裴明淮见着不放心,问道:“这是治什么的?”
“死人都能治活的!”凌羽白了他一眼,道,“不信我就别要我的丹药!”
陆定国忙道:“信,信,信!一百个信!”
旁边泉水本是由灵泉池下来,十分清冽,众人忙取了水来,将那药丸化了,给丘陵灌了下去。众人都不敢高声,屏息看着丘陵。不出一盏茶时分,丘陵本来发黑的面色渐渐复原,呼吸也渐渐有了,都才松了一口气。陆定国抹了一把头上的汗,怔了片刻,起身向裴明淮一揖,又对着凌羽一揖。
裴明淮急忙还礼,陆定国道:“多……多谢了。”凌羽却道:“罢啦,不用谢我!如今只是暂且替他延了几时性命,还不知他到底是怎么了,赶紧送回去医治罢!”
陆定国此时已乱了分寸,听凌羽这般说,忙唤了身边亲卫,将丘陵扶上马,往回城的方向而去。
“你先带人往灵丘寻去,众虎贲跟着我在灵泉池和方山先找着。”裴明淮对苏连道,“另遣人回宫禀告皇上。”
苏连道:“是,另增派的禁军不时也该到了。”
待得苏连一众人走远,凌羽一边收拾地上的瓶瓶罐罐,一边嘟着嘴道:“还不都怪你,骗了我内丹。若我功力尚在,那罗刹女能挡得住我一剑?我岂能容她装神弄鬼,在我面前遁走?”
“小祖宗,我知道你剑术天下第一,用不着时时在我面前显摆。”裴明淮道,“下次你别来掺和了,若是伤了你一丝半点的,皇上可不会饶我!你就跟着吴震一同回去,我去找人,这还不知道找到几时了。”
吴震仍在查验地上尸体,此时回头道:“凌羽,你为何说她装神弄鬼?”
凌羽笑道:“吴大哥何时又信鬼神之事了?这罗刹鬼女分明是个武林高手,一手杵一手叉,都是江湖上少见的奇形兵器,难得的是她能两手分使,着实不易。”
裴明淮眉头蹙起,注视地上那一具具尸首,道:“先前劫走南阳县君的罗刹鬼,我未曾亲见,那也罢了。可这个罗刹鬼女,左手执三股叉,右手执杵,貌若美女,身披铠甲,又在不知不觉间夺人性命,倒是令我想起了……”
吴震忙道:“什么?”
裴明淮望了他一眼,道:“你还记不记得,当日在黄钱县中,咱们见着的那些个人皮灯笼?”
“这怎么能忘!”吴震道,“灯笼上的十罗刹,工丽至极,我生平仅见。只可惜都被烧了……你不会觉得那事儿跟今日有关系吧?”

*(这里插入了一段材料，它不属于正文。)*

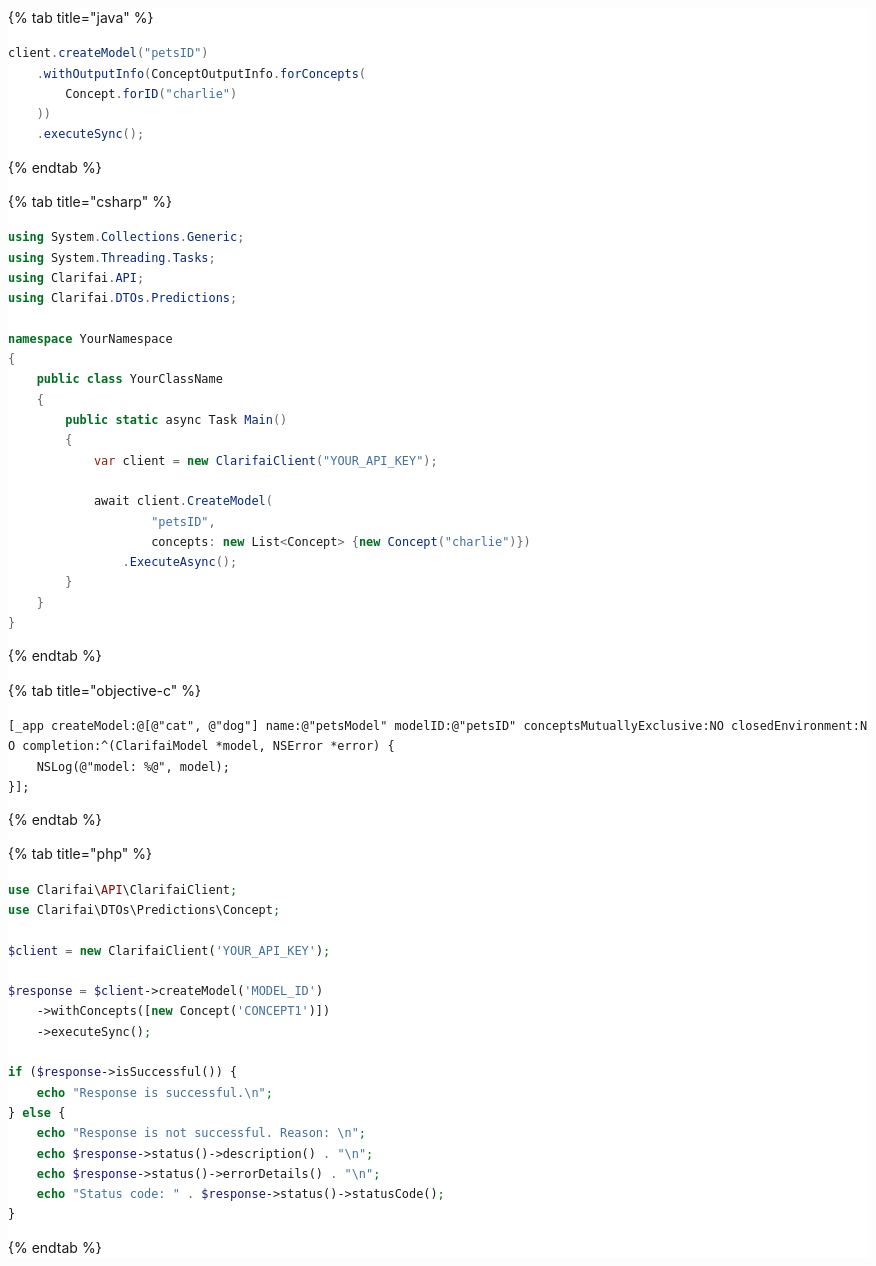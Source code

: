 {% tab title="java" %}
```java
client.createModel("petsID")
    .withOutputInfo(ConceptOutputInfo.forConcepts(
        Concept.forID("charlie")
    ))
    .executeSync();
```
{% endtab %}

{% tab title="csharp" %}
```csharp
using System.Collections.Generic;
using System.Threading.Tasks;
using Clarifai.API;
using Clarifai.DTOs.Predictions;

namespace YourNamespace
{
    public class YourClassName
    {
        public static async Task Main()
        {
            var client = new ClarifaiClient("YOUR_API_KEY");

            await client.CreateModel(
                    "petsID",
                    concepts: new List<Concept> {new Concept("charlie")})
                .ExecuteAsync();
        }
    }
}
```
{% endtab %}

{% tab title="objective-c" %}
```text
[_app createModel:@[@"cat", @"dog"] name:@"petsModel" modelID:@"petsID" conceptsMutuallyExclusive:NO closedEnvironment:NO completion:^(ClarifaiModel *model, NSError *error) {
    NSLog(@"model: %@", model);
}];
```
{% endtab %}

{% tab title="php" %}
```php
use Clarifai\API\ClarifaiClient;
use Clarifai\DTOs\Predictions\Concept;

$client = new ClarifaiClient('YOUR_API_KEY');

$response = $client->createModel('MODEL_ID')
    ->withConcepts([new Concept('CONCEPT1')])
    ->executeSync();

if ($response->isSuccessful()) {
    echo "Response is successful.\n";
} else {
    echo "Response is not successful. Reason: \n";
    echo $response->status()->description() . "\n";
    echo $response->status()->errorDetails() . "\n";
    echo "Status code: " . $response->status()->statusCode();
}
```
{% endtab %}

裴明淮摇了摇头,面上困惑之色甚浓,低声道:“可是,今日所见这罗刹女形貌,分明便是十罗刹中的最后一尊哪。”不再多想,喝道,“都随我一起,先去寻南阳县君!”
众虎贲齐声答应,随着裴明淮一同向方山去了。吴震对凌羽道:“你看得出来是什么毒吗?”
凌羽眨眨眼睛,道:“我什么时候说过他们是中毒了?”
“你说他们死得奇怪,为什么?”吴震问道,“是中的毒奇怪吗?”
凌羽扁了扁嘴,道:“我这样的高手,怎么会用毒,又怎么会懂毒药!哎,吴大哥,你方才说什么黄钱县,十罗刹,是什么啊?跟今儿的事有关么?”
吴震道:“那是我从前遇上的一桩奇案,有个地方叫黄钱县,从有一年开始,年年都有人被杀,还被剥下背上的皮,做成灯笼。偏那黄钱县最出名的就是灯笼……”说到此处,记起在黄钱县见过的那可谓精美绝伦的人皮灯笼,竟也是一阵心悸,“被杀的人背上,就文了十罗刹,做出来的灯笼,便是……”
凌羽眼睛瞪得大大,道:“文刺了十罗刹的人皮灯笼?”说着朝自己看了看,道,“吓人得很,我身上也有纹的鸟儿,不会有人也把我来做灯笼吧!什么人啊,这么丧心病狂,干出这样的事!”
吴震望了他一眼,道:“胡说什么!”又道,“放心,那些坏人早死了,都是罪有应得。好了,我告诉你十罗刹的事了,你得告诉我,他们中了什么毒。你精擅丹药,又怎会不懂毒药?”
凌羽叹了口气,道:“吴大哥真真聪明。”又道,“江湖上的毒多了去了,我也认不了许多。不过这毒,我确是见过,以前我师姊身边跟着个女子,就最擅使这种杀人无形无迹的毒。不过,吴大哥又怎么如此肯定他们是中毒而非中邪?”
吴震听他说着,此时笑道:“若非是中了毒,便是中了罗刹鬼的妖法。若是后者,那我也就无能为力了。我这廷尉卿,只管得了廷尉寺,管不了幽冥,哈哈,哈!”他话还没说完,就只觉额头上一疼,被什么凉凉的东西砸中了。吴震大惊,叫道:“是什么暗器?”
凌羽已伸手把那砸中他的东西拣了起来,道:“冰雹。”
此时这冰雹已纷纷落了下来,不仅来得又急又快,一个个地又老大,砸着人生疼。吴震东闪西避了几下,苦笑道:“这什么鬼天气!赶紧把这里收拾了,回城去吧!”
凌羽一手遮在头上,仰首看天,低低地说了一句:“这平城的天气,比起十来年前,确是差了许多。”